== TASK INSTRUCTIONS ==
Output exactly the lines from the line with "Add (or update)" through the end of the records below. Include nothing else.

== SUPPLIED DATA ==
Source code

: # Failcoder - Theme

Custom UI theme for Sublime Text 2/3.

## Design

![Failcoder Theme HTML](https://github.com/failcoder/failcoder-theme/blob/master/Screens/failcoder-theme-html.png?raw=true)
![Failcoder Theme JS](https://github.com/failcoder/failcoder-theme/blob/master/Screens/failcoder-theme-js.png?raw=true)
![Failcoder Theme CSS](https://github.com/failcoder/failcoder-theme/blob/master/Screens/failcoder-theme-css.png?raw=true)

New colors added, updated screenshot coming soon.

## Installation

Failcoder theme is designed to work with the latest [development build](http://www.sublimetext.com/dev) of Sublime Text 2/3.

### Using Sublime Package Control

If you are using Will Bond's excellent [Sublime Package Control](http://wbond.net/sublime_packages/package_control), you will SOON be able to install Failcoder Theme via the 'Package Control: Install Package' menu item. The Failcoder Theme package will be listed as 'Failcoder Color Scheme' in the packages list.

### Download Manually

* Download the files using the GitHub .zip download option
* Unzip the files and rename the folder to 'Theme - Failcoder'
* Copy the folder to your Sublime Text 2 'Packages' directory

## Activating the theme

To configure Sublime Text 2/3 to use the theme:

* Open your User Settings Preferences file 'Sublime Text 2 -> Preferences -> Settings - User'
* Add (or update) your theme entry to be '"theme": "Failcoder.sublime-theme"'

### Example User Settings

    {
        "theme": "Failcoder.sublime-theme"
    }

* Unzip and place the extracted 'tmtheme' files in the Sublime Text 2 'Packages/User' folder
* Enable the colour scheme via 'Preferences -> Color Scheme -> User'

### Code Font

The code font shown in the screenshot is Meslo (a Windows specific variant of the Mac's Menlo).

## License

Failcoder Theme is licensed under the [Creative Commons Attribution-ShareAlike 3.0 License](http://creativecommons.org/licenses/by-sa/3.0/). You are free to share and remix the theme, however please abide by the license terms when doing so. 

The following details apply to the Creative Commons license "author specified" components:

== EXERCISE ANSWER ==
* Add (or update) your theme entry to be '"theme": "Failcoder.sublime-theme"'

### Example User Settings

    {
        "theme": "Failcoder.sublime-theme"
    }

* Unzip and place the extracted 'tmtheme' files in the Sublime Text 2 'Packages/User' folder
* Enable the colour scheme via 'Preferences -> Color Scheme -> User'

### Code Font

The code font shown in the screenshot is Meslo (a Windows specific variant of the Mac's Menlo).

## License

Failcoder Theme is licensed under the [Creative Commons Attribution-ShareAlike 3.0 License](http://creativecommons.org/licenses/by-sa/3.0/). You are free to share and remix the theme, however please abide by the license terms when doing so. 

The following details apply to the Creative Commons license "author specified" components:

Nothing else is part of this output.